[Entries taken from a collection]

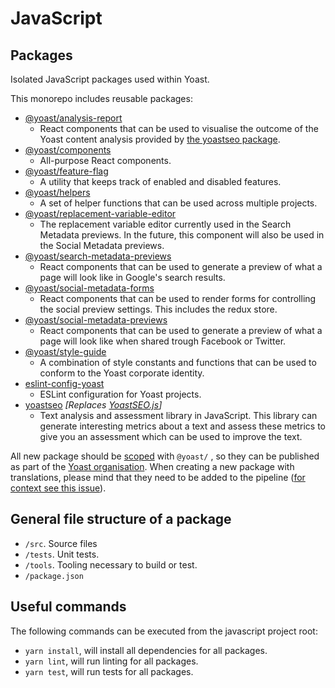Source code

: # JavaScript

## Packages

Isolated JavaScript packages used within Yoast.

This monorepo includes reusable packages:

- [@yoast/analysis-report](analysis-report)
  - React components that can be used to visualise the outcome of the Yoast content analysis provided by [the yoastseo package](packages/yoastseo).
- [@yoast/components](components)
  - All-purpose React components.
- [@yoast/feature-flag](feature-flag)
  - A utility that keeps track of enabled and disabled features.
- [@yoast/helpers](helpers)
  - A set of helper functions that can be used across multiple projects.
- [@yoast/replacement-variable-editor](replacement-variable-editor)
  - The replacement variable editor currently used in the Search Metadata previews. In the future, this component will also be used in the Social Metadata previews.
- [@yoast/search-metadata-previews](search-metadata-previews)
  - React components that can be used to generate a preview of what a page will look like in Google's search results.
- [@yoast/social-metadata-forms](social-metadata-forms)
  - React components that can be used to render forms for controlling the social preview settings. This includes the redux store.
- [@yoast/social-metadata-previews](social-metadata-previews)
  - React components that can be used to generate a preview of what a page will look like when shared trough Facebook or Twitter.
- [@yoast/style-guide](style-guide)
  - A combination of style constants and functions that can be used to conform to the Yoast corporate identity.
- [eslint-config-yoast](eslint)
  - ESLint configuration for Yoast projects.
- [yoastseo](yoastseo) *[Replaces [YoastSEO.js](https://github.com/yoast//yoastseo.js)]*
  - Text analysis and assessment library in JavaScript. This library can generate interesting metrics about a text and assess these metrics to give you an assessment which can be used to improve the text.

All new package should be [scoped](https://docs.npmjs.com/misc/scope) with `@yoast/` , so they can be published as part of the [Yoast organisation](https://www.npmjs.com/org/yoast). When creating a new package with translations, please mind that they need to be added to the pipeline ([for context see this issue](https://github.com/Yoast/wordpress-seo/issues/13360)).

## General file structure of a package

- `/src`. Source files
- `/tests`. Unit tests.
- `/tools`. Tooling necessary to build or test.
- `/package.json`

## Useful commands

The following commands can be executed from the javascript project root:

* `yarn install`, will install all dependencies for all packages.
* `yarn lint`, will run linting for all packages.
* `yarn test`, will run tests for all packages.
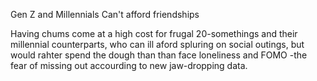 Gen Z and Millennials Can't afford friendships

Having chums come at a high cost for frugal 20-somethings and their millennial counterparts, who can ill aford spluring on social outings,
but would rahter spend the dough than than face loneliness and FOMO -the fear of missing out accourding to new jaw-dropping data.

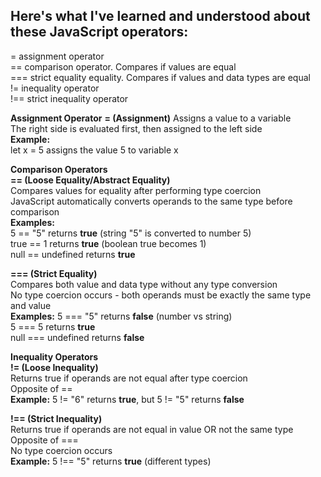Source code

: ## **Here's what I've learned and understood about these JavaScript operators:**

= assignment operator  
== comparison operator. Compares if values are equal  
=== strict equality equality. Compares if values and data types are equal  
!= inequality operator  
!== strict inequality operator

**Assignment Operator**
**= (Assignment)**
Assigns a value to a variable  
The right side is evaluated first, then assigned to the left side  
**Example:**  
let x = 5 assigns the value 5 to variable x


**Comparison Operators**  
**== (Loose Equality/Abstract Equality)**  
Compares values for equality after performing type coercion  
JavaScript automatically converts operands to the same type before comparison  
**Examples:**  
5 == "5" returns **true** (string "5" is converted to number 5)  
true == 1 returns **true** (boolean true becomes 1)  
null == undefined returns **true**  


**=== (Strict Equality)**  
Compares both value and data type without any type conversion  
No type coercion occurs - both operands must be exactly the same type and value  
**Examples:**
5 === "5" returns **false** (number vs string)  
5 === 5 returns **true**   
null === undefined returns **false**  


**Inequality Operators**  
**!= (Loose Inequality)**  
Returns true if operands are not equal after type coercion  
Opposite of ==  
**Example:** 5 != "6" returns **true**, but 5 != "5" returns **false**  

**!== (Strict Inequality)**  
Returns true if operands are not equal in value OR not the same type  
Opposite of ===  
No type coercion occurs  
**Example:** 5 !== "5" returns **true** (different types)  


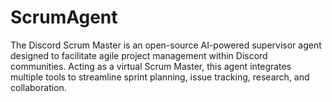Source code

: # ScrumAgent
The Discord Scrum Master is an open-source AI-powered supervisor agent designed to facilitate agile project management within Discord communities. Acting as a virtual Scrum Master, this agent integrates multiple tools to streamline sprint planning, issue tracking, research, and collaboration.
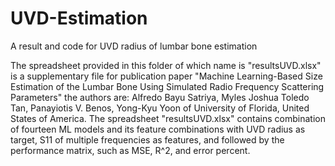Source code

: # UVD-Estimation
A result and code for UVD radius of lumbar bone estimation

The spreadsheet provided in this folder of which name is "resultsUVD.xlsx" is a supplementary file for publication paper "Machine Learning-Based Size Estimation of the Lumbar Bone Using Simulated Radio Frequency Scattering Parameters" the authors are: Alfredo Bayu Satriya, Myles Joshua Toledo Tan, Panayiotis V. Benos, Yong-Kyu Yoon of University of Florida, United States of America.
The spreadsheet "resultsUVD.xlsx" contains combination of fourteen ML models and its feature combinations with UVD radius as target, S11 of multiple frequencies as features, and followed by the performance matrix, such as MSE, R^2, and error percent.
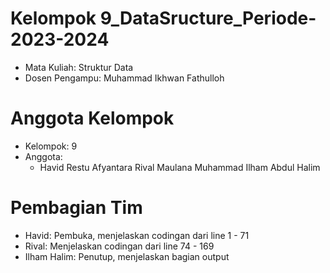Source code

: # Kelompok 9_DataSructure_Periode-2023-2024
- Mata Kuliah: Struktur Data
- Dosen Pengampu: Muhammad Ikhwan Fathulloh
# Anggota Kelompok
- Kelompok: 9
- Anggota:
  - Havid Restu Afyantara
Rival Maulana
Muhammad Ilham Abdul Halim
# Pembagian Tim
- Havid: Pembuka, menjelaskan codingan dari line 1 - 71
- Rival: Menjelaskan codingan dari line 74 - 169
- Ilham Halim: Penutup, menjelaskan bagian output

» ACTION ITEM: This calls for each record above to be set down exactly, with the images skipped.

» SOLUTION TO THE PROBLEM:
Source code

: # JavaScript

## Packages

Isolated JavaScript packages used within Yoast.

This monorepo includes reusable packages:

- [@yoast/analysis-report](analysis-report)
  - React components that can be used to visualise the outcome of the Yoast content analysis provided by [the yoastseo package](packages/yoastseo).
- [@yoast/components](components)
  - All-purpose React components.
- [@yoast/feature-flag](feature-flag)
  - A utility that keeps track of enabled and disabled features.
- [@yoast/helpers](helpers)
  - A set of helper functions that can be used across multiple projects.
- [@yoast/replacement-variable-editor](replacement-variable-editor)
  - The replacement variable editor currently used in the Search Metadata previews. In the future, this component will also be used in the Social Metadata previews.
- [@yoast/search-metadata-previews](search-metadata-previews)
  - React components that can be used to generate a preview of what a page will look like in Google's search results.
- [@yoast/social-metadata-forms](social-metadata-forms)
  - React components that can be used to render forms for controlling the social preview settings. This includes the redux store.
- [@yoast/social-metadata-previews](social-metadata-previews)
  - React components that can be used to generate a preview of what a page will look like when shared trough Facebook or Twitter.
- [@yoast/style-guide](style-guide)
  - A combination of style constants and functions that can be used to conform to the Yoast corporate identity.
- [eslint-config-yoast](eslint)
  - ESLint configuration for Yoast projects.
- [yoastseo](yoastseo) *[Replaces [YoastSEO.js](https://github.com/yoast//yoastseo.js)]*
  - Text analysis and assessment library in JavaScript. This library can generate interesting metrics about a text and assess these metrics to give you an assessment which can be used to improve the text.

All new package should be [scoped](https://docs.npmjs.com/misc/scope) with `@yoast/` , so they can be published as part of the [Yoast organisation](https://www.npmjs.com/org/yoast). When creating a new package with translations, please mind that they need to be added to the pipeline ([for context see this issue](https://github.com/Yoast/wordpress-seo/issues/13360)).

## General file structure of a package

- `/src`. Source files
- `/tests`. Unit tests.
- `/tools`. Tooling necessary to build or test.
- `/package.json`

## Useful commands

The following commands can be executed from the javascript project root:

* `yarn install`, will install all dependencies for all packages.
* `yarn lint`, will run linting for all packages.
* `yarn test`, will run tests for all packages.
 Gen Z and Millennials Can't afford friendships

Having chums come at a high cost for frugal 20-somethings and their millennial counterparts, who can ill aford spluring on social outings,
but would rahter spend the dough than than face loneliness and FOMO -the fear of missing out accourding to new jaw-dropping data.

Source code

: ## **Here's what I've learned and understood about these JavaScript operators:**

= assignment operator  
== comparison operator. Compares if values are equal  
=== strict equality equality. Compares if values and data types are equal  
!= inequality operator  
!== strict inequality operator

**Assignment Operator**
**= (Assignment)**
Assigns a value to a variable  
The right side is evaluated first, then assigned to the left side  
**Example:**  
let x = 5 assigns the value 5 to variable x


**Comparison Operators**  
**== (Loose Equality/Abstract Equality)**  
Compares values for equality after performing type coercion  
JavaScript automatically converts operands to the same type before comparison  
**Examples:**  
5 == "5" returns **true** (string "5" is converted to number 5)  
true == 1 returns **true** (boolean true becomes 1)  
null == undefined returns **true**  


**=== (Strict Equality)**  
Compares both value and data type without any type conversion  
No type coercion occurs - both operands must be exactly the same type and value  
**Examples:**
5 === "5" returns **false** (number vs string)  
5 === 5 returns **true**   
null === undefined returns **false**  


**Inequality Operators**  
**!= (Loose Inequality)**  
Returns true if operands are not equal after type coercion  
Opposite of ==  
**Example:** 5 != "6" returns **true**, but 5 != "5" returns **false**  

**!== (Strict Inequality)**  
Returns true if operands are not equal in value OR not the same type  
Opposite of ===  
No type coercion occurs  
**Example:** 5 !== "5" returns **true** (different types)  


Source code

: # ScrumAgent
The Discord Scrum Master is an open-source AI-powered supervisor agent designed to facilitate agile project management within Discord communities. Acting as a virtual Scrum Master, this agent integrates multiple tools to streamline sprint planning, issue tracking, research, and collaboration.
Source code

: # UVD-Estimation
A result and code for UVD radius of lumbar bone estimation

The spreadsheet provided in this folder of which name is "resultsUVD.xlsx" is a supplementary file for publication paper "Machine Learning-Based Size Estimation of the Lumbar Bone Using Simulated Radio Frequency Scattering Parameters" the authors are: Alfredo Bayu Satriya, Myles Joshua Toledo Tan, Panayiotis V. Benos, Yong-Kyu Yoon of University of Florida, United States of America.
The spreadsheet "resultsUVD.xlsx" contains combination of fourteen ML models and its feature combinations with UVD radius as target, S11 of multiple frequencies as features, and followed by the performance matrix, such as MSE, R^2, and error percent.
Source code

: # Kelompok 9_DataSructure_Periode-2023-2024
- Mata Kuliah: Struktur Data
- Dosen Pengampu: Muhammad Ikhwan Fathulloh
# Anggota Kelompok
- Kelompok: 9
- Anggota:
  - Havid Restu Afyantara
Rival Maulana
Muhammad Ilham Abdul Halim
# Pembagian Tim
- Havid: Pembuka, menjelaskan codingan dari line 1 - 71
- Rival: Menjelaskan codingan dari line 74 - 169
- Ilham Halim: Penutup, menjelaskan bagian output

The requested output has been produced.